■ **ABOUT THIS EXERCISE**
Return, from the lines below, each one that includes the word "generates".

■ **DATA UNDER STUDY**
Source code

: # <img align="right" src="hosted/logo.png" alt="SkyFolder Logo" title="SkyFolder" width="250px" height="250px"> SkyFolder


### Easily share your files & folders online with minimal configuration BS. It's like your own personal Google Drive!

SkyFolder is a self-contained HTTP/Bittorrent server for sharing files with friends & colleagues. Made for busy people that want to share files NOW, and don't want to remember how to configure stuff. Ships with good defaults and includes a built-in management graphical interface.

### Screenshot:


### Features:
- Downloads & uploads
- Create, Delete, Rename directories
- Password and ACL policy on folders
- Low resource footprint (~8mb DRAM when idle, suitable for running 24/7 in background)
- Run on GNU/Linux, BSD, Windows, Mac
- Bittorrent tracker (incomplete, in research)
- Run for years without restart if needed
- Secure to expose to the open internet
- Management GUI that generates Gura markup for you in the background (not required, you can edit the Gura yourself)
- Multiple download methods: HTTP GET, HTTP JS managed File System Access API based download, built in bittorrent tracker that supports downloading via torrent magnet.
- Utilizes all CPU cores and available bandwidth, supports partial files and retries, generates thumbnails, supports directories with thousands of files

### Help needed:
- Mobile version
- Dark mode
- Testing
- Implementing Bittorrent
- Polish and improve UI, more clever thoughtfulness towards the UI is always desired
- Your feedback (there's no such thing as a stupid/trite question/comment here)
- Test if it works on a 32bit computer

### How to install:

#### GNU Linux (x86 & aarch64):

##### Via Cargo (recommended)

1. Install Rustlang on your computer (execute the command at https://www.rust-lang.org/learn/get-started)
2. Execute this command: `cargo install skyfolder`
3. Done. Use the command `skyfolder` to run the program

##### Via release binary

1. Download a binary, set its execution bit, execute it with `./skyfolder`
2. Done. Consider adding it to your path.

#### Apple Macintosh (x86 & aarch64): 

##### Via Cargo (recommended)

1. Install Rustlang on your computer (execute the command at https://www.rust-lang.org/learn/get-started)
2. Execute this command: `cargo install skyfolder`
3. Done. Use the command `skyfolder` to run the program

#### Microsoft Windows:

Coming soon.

■ **EXPECTED ANSWER**
- Management GUI that generates Gura markup for you in the background (not required, you can edit the Gura yourself)
- Utilizes all CPU cores and available bandwidth, supports partial files and retries, generates thumbnails, supports directories with thousands of files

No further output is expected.